▶ **THE INPUT**
——
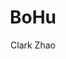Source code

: ---
title: "BoHu"
github: https://github.com/Clark-Zhao/bohu-jekyll-theme
demo: https://llawlight.github.io/bohu-jekyll-theme/
author: Clark Zhao
ssg:
  - Jekyll
cms:
  - No Cms
---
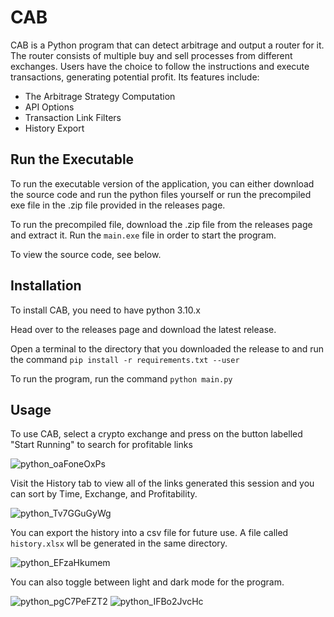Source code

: # CAB

CAB is a Python program that can detect arbitrage and output a router for it. The router consists of multiple buy and sell processes from different exchanges. Users have the choice to follow the instructions and execute transactions, generating potential profit. Its features include:
- The Arbitrage Strategy Computation
- API Options
- Transaction Link Filters
- History Export

## Run the Executable
To run the executable version of the application, you can either download the source code and run the python files yourself or run the precompiled exe file in the .zip file provided in the releases page.

To run the precompiled file, download the .zip file from the releases page and extract it. Run the `main.exe` file in order to start the program.

To view the source code, see below.

## Installation
To install CAB, you need to have python 3.10.x

Head over to the releases page and download the latest release.

Open a terminal to the directory that you downloaded the release to and run the command `pip install -r requirements.txt --user`

To run the program, run the command `python main.py`



## Usage

To use CAB, select a crypto exchange and press on the button labelled "Start Running" to search for profitable links

![python_oaFoneOxPs](https://user-images.githubusercontent.com/65922029/181112508-07bb0277-1422-4e6a-acbb-d2bcb3f14d77.png)


Visit the History tab to view all of the links generated this session and you can sort by Time, Exchange, and Profitability.

![python_Tv7GGuGyWg](https://user-images.githubusercontent.com/65922029/181112612-49d41509-a480-40d4-b22c-41d3da649f05.png)


You can export the history into a csv file for future use. A file called `history.xlsx` wll be generated in the same directory.

![python_EFzaHkumem](https://user-images.githubusercontent.com/65922029/181112637-de5f3822-d640-4501-b7d5-758d2b4ff536.png)


You can also toggle between light and dark mode for the program.

![python_pgC7PeFZT2](https://user-images.githubusercontent.com/65922029/181112821-b2d59de7-ab62-45d1-b968-c427ae2af2b2.png)
![python_IFBo2JvcHc](https://user-images.githubusercontent.com/65922029/181112843-804890fd-ea02-442e-8fea-aa25a14127ef.png)
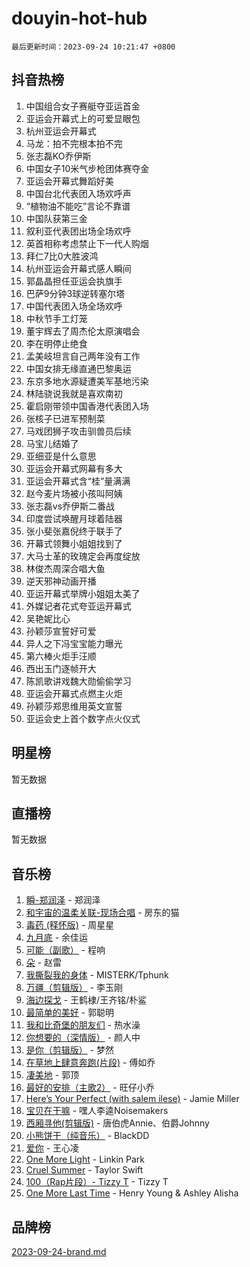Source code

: # douyin-hot-hub

`最后更新时间：2023-09-24 10:21:47 +0800`

## 抖音热榜

1. 中国组合女子赛艇夺亚运首金
1. 亚运会开幕式上的可爱显眼包
1. 杭州亚运会开幕式
1. 马龙：拍不完根本拍不完
1. 张志磊KO乔伊斯
1. 中国女子10米气步枪团体赛夺金
1. 亚运会开幕式舞蹈好美
1. 中国台北代表团入场欢呼声
1. “植物油不能吃”言论不靠谱
1. 中国队获第三金
1. 叙利亚代表团出场全场欢呼
1. 英首相称考虑禁止下一代人购烟
1. 拜仁7比0大胜波鸿
1. 杭州亚运会开幕式感人瞬间
1. 郭晶晶担任亚运会执旗手
1. 巴萨9分钟3球逆转塞尔塔
1. 中国代表团入场全场欢呼
1. 中秋节手工灯笼
1. 董宇辉去了周杰伦太原演唱会
1. 李在明停止绝食
1. 孟美岐坦言自己两年没有工作
1. 中国女排无缘直通巴黎奥运
1. 东京多地水源疑遭美军基地污染
1. 林陆骁说我就是喜欢南初
1. 霍启刚带领中国香港代表团入场
1. 张核子已进军预制菜
1. 马戏团狮子攻击驯兽员后续
1. 马宝儿结婚了
1. 亚细亚是什么意思
1. 亚运会开幕式网幕有多大
1. 亚运会开幕式含“桂”量满满
1. 赵今麦片场被小孩叫阿姨
1. 张志磊vs乔伊斯二番战
1. 印度尝试唤醒月球着陆器
1. 张小斐张嘉倪终于联手了
1. 开幕式领舞小姐姐找到了
1. 大马士革的玫瑰定会再度绽放
1. 林俊杰周深合唱大鱼
1. 逆天邪神动画开播
1. 亚运开幕式举牌小姐姐太美了
1. 外媒记者花式夸亚运开幕式
1. 吴艳妮比心
1. 孙颖莎宣誓好可爱
1. 异人之下冯宝宝能力曝光
1. 第六棒火炬手汪顺
1. 西出玉门逐帧开大
1. 陈凯歌讲戏魏大勋偷偷学习
1. 亚运会开幕式点燃主火炬
1. 孙颖莎郑思维用英文宣誓
1. 亚运会史上首个数字点火仪式

## 明星榜

暂无数据

## 直播榜

暂无数据

## 音乐榜

1. [瞬-郑润泽](https://sf6-cdn-tos.douyinstatic.com/obj/tos-cn-ve-2774/oYXHIohzvbNAzBhHgyksWpRM4bfkDsBdBDAynw) - 郑润泽
1. [和宇宙的温柔关联-现场合唱](https://sf3-cdn-tos.douyinstatic.com/obj/tos-cn-ve-2774/o0hONGDYQBgk0e5bqDeQOonVmncA6tC2nBwZLT) - 房东的猫
1. [毒药 (释怀版)](https://sf6-cdn-tos.douyinstatic.com/obj/tos-cn-ve-2774/oYILMEAzspdZBIzy4frJNB8ZHPHWAhiwowd4Ad) - 周星星
1. [九月底](https://sf3-cdn-tos.douyinstatic.com/obj/tos-cn-ve-2774/oMfewG4PDTFhF8iz3OGQ7ABH5i6fCgnMaoCbzZ) - 余佳运
1. [可能（副歌）](https://sf6-cdn-tos.douyinstatic.com/obj/tos-cn-ve-2774/cde1731888894259b333569393c2fb51) - 程响
1. [朵](https://sf6-cdn-tos.douyinstatic.com/obj/tos-cn-ve-2774/932f5bdfcd7c47b880525e92ab8a4999) - 赵雷
1. [我撕裂我的身体](https://sf6-cdn-tos.douyinstatic.com/obj/tos-cn-ve-2774/o0cWZzf7vIzpjLQBHPXwtFhMxYUvsP8AoC8EgA) - MISTERK/Tphunk
1. [万疆（剪辑版）](https://sf3-cdn-tos.douyinstatic.com/obj/tos-cn-ve-2774/ooG7oVgFlDTelKCjCsTTobQvbdtj1BBQXnfZd8) - 李玉刚
1. [海边探戈](https://sf6-cdn-tos.douyinstatic.com/obj/tos-cn-ve-2774/os9gE0VQCGqt6VQkZDyBBYvfSDY0QFe3vVmubn) - 王鹤棣/王齐铭/朴鲨
1. [最简单的美好](https://sf3-cdn-tos.douyinstatic.com/obj/tos-cn-ve-2774/a3623594908d4f208709c19c9584f981) - 郭聪明
1. [我和比奇堡的朋友们](https://sf6-cdn-tos.douyinstatic.com/obj/tos-cn-ve-2774/f0505db981ea4a6d91453a15924a82aa) - 热水澡
1. [你想要的（深情版）](https://sf3-cdn-tos.douyinstatic.com/obj/tos-cn-ve-2774/oIMnk8GFpoYUtBP39qsBLeMCDPQxxYcI4gbeZS) - 颜人中
1. [是你（剪辑版）](https://sf3-cdn-tos.douyinstatic.com/obj/tos-cn-ve-2774/46019dae783c4c969944217fe1cfafc4) - 梦然
1. [在草地上肆意奔跑(片段)](https://sf3-cdn-tos.douyinstatic.com/obj/tos-cn-ve-2774/8831d494742f45dabdfa8adb8b817259) - 傅如乔
1. [凄美地](https://sf3-cdn-tos.douyinstatic.com/obj/tos-cn-ve-2774/oshF4RgFMhmTSa4jCaHNUXI0NetFtBBQBzBZdf) - 郭顶
1. [最好的安排（主歌2）](https://sf6-cdn-tos.douyinstatic.com/obj/tos-cn-ve-2774/oMMZX1DuHpMwgoDztBmZswgQnbCeeANZxBHkFY) - 旺仔小乔
1. [Here’s Your Perfect (with salem ilese)](https://sf3-cdn-tos.douyinstatic.com/obj/tos-cn-ve-2774/076b1576c6c546598f803fe53da388a7) - Jamie Miller
1. [宝贝在干嘛](https://sf6-cdn-tos.douyinstatic.com/obj/tos-cn-ve-2774/okW4hBCfJI5B2ZEgTCtikhMW7IafzNrBQIYkpJ) - 嘿人李逵Noisemakers
1. [西厢寻他(剪辑版)](https://sf3-cdn-tos.douyinstatic.com/obj/tos-cn-ve-2774/oUsAVfAQKlRNxEv5qxvIB8o5qmIWUcXbzJKJhw) - 唐伯虎Annie、伯爵Johnny
1. [小熊饼干（纯音乐）](https://sf6-cdn-tos.douyinstatic.com/obj/tos-cn-ve-2774/c25d7893334c4ded99a2ae09f9e2a7d6) - BlackDD
1. [爱你](https://sf3-cdn-tos.douyinstatic.com/obj/tos-cn-ve-2774/738d8b240f1e4519b44cf31c84e02e24) - 王心凌
1. [One More Light](https://sf3-cdn-tos.douyinstatic.com/obj/tos-cn-ve-2774/okIBCInhecoGOE5h6ZvqCBYtfXCIMQEbgkRKgD) - Linkin Park
1. [Cruel Summer](https://sf6-cdn-tos.douyinstatic.com/obj/tos-cn-ve-2774/b35ad770e6d4495abefaa493fa46b555) - Taylor Swift
1. [100（Rap片段）- Tizzy T](https://sf3-cdn-tos.douyinstatic.com/obj/tos-cn-ve-2774/f3d21de5ab834c0f9bb7443c06f73d04) - Tizzy T
1. [One More Last Time](https://sf3-cdn-tos.douyinstatic.com/obj/tos-cn-ve-2774/oAzTlo0LUAdCAIhjktsKWcLAEUKmZwGcOoB1fy) - Henry Young & Ashley Alisha

## 品牌榜

[2023-09-24-brand.md](2023-09-24-brand.md)

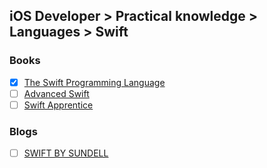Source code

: ## iOS Developer > Practical knowledge > Languages > Swift

### Books
- [x] [The Swift Programming Language](https://itunes.apple.com/gb/book/the-swift-programming-language-swift-4-0-3/id881256329)
- [ ] [Advanced Swift](https://www.objc.io/books/advanced-swift/)
- [ ] [Swift Apprentice](https://store.raywenderlich.com/products/swift-apprentice?_ga=2.74566868.712179774.1519384552-896491817.1510924963)

### Blogs
- [ ] [SWIFT BY SUNDELL](https://www.swiftbysundell.com/)


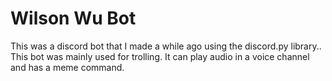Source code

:# Wilson Wu Bot
This was a discord bot that I made a while ago using the discord.py library.. <br />
This bot was mainly used for trolling. It can play audio in a voice channel and has a meme command.<br />



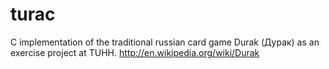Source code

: turac
=====

C implementation of the traditional russian card game Durak (Дурак) as an exercise project at TUHH.
http://en.wikipedia.org/wiki/Durak
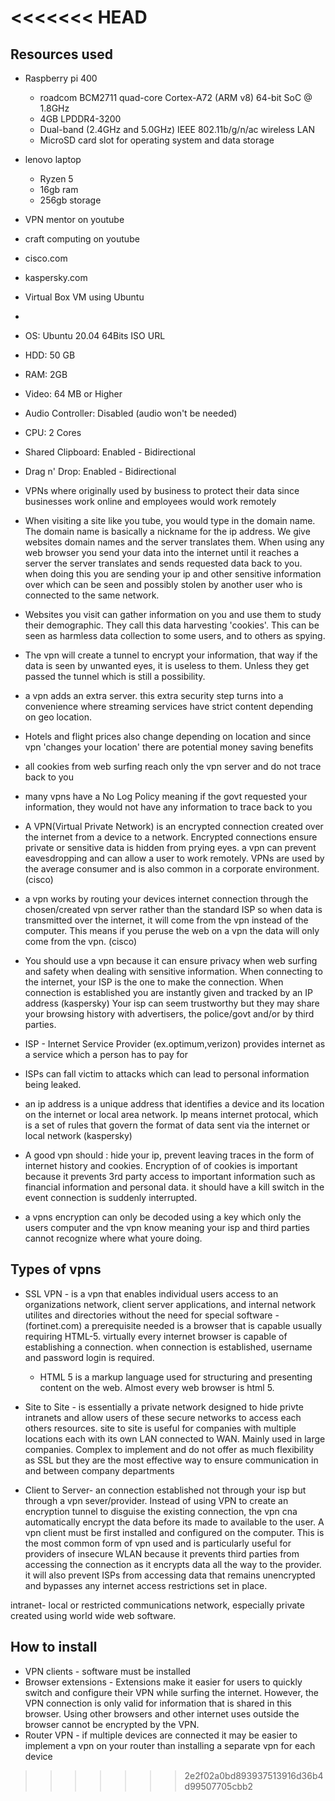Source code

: <<<<<<< HEAD
=======
## Resources used 
* Raspberry pi 400
    * roadcom BCM2711 quad-core Cortex-A72 (ARM v8) 64-bit SoC @ 1.8GHz
    * 4GB LPDDR4-3200
    * Dual-band (2.4GHz and 5.0GHz) IEEE 802.11b/g/n/ac wireless LAN
    * MicroSD card slot for operating system and data storage


* lenovo laptop 
  * Ryzen 5 
  * 16gb ram 
  * 256gb storage 

* VPN mentor on youtube
* craft computing on youtube
* cisco.com
* kaspersky.com

* Virtual Box VM using Ubuntu 
* 
* OS: Ubuntu 20.04 64Bits ISO URL
* HDD: 50 GB
* RAM: 2GB
*  Video: 64 MB or Higher
* Audio Controller: Disabled (audio won't be needed)
* CPU: 2 Cores
* Shared Clipboard: Enabled - Bidirectional
* Drag n' Drop: Enabled - Bidirectional



* VPNs where originally used by business to protect their data since businesses work online and employees would work remotely 
  
* When visiting a site like you tube, you would type in the domain name. The domain name is basically a nickname for the ip address. We give websites domain names and the server translates them. When using any web browser you send your data into the internet until it reaches a server the server translates and sends requested data back to you. when doing this you are sending your ip and other sensitive information over which can be seen and possibly stolen by another user who is connected to the same network.
  
* Websites you visit can gather information on you and use them to study their demographic. They call this data harvesting 'cookies'. This can be seen as harmless data collection to some users, and to others as spying. 

* The vpn will create a tunnel to encrypt your information, that way if the data is seen by unwanted eyes, it is useless to them. Unless they get passed the tunnel which is still a possibility.
  
* a vpn adds an extra server. this extra security step turns into a convenience where streaming services have strict content depending on geo location. 

* Hotels and flight prices also change depending on location and since vpn 'changes your location' there  are potential money saving benefits

*  all cookies from web surfing reach only the vpn server and do not trace back to you

* many vpns have a No Log Policy meaning if the govt requested your information, they would not have any information to trace back to you


* A VPN(Virtual Private Network) is an encrypted connection created over the internet from a device to a network. Encrypted connections ensure private or sensitive data is hidden from prying eyes. a vpn can prevent eavesdropping and can allow a user to work remotely. VPNs are used by the average consumer and is also common in a corporate environment. (cisco)

* a vpn works by routing your devices internet connection through the chosen/created vpn server rather than the standard ISP so when data is transmitted over the internet, it will come from the vpn instead of the computer. This means if you peruse the web on a vpn the data will only come from the vpn. (cisco)

* You should use a vpn because it can ensure privacy when web surfing  and safety when dealing with sensitive information. When connecting to the internet, your ISP is the one to make the connection. When connection is established you are instantly given and tracked by an IP address (kaspersky) Your isp can seem trustworthy but they may share your browsing history with advertisers, the police/govt and/or by third parties. 

* ISP - Internet Service Provider (ex.optimum,verizon) provides internet as a service which a person has to pay for

* ISPs can fall victim to attacks which can lead to personal information being leaked.

* an ip address is a unique address that identifies a device and its location on the internet or local area network. Ip means internet protocal, which is a set of rules that govern the format of data sent via the internet or local network (kaspersky)

* A  good vpn should : hide your ip, prevent leaving traces in the form of internet history and cookies. Encryption of of cookies is important because it prevents 3rd party access to important information such as financial information and personal data. it should have a kill switch in the event connection is suddenly interrupted.

* a vpns encryption can only be decoded using a key which only the users computer and the vpn know meaning your isp and third parties cannot recognize where what youre doing.

## Types of vpns 
* SSL VPN - is a vpn that enables individual users access to an organizations network, client server applications, and internal network utilites and directories without the need for special software -(fortinet.com) a prerequisite needed is a browser that is capable usually requiring HTML-5. virtually every internet browser is capable of establishing a connection. when connection is established, username and password login is required.
  * HTML 5 is a markup language used for structuring and presenting content on the web. Almost every web browser is html 5.

* Site to Site - is essentially a private network designed to hide privte intranets and allow users of these secure networks to access each others resources. site to site is useful for companies with multiple locations each with its own LAN connected to WAN. Mainly used in large companies. Complex to implement and do not offer as much flexibility as SSL but they are the most effective way to ensure communication in and between company departments

* Client to Server- an connection established not through your isp but through a vpn sever/provider. Instead of using VPN to create an encryption tunnel to disguise the existing connection, the vpn cna automatically encrypt the data before its made to available to the user. A vpn client must be first installed and configured on the computer. This is the most common form of vpn used and is particularly useful for providers of insecure WLAN because it prevents third parties from accessing the connection as it encrypts data all the way to the provider. it will also prevent ISPs from accessing data that remains unencrypted and bypasses  any internet access restrictions set in place.

intranet- local or restricted communications network, especially private created using world wide web software.

## How to install 
* VPN clients - software must be installed 
* Browser extensions - Extensions make it easier for users to quickly switch and configure their VPN while surfing the internet. However, the VPN connection is only valid for information that is shared in this browser. Using other browsers and other internet uses outside the browser cannot be encrypted by the VPN.
* Router VPN - if multiple devices are connected it may be easier to implement a vpn on your router than installing a separate vpn for each device
>>>>>>> 2e2f02a0bd893937513916d36b4d99507705cbb2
——
▶ **WHAT NEEDS TO BE DONE**
As listed above, the lines from the line with "mentor on youtube" to the line with "would work remotely" are to be echoed exactly, with both ends included and nothing added.

▶ **TASK OUTPUT**
* VPN mentor on youtube
* craft computing on youtube
* cisco.com
* kaspersky.com

* Virtual Box VM using Ubuntu 
* 
* OS: Ubuntu 20.04 64Bits ISO URL
* HDD: 50 GB
* RAM: 2GB
*  Video: 64 MB or Higher
* Audio Controller: Disabled (audio won't be needed)
* CPU: 2 Cores
* Shared Clipboard: Enabled - Bidirectional
* Drag n' Drop: Enabled - Bidirectional



* VPNs where originally used by business to protect their data since businesses work online and employees would work remotely 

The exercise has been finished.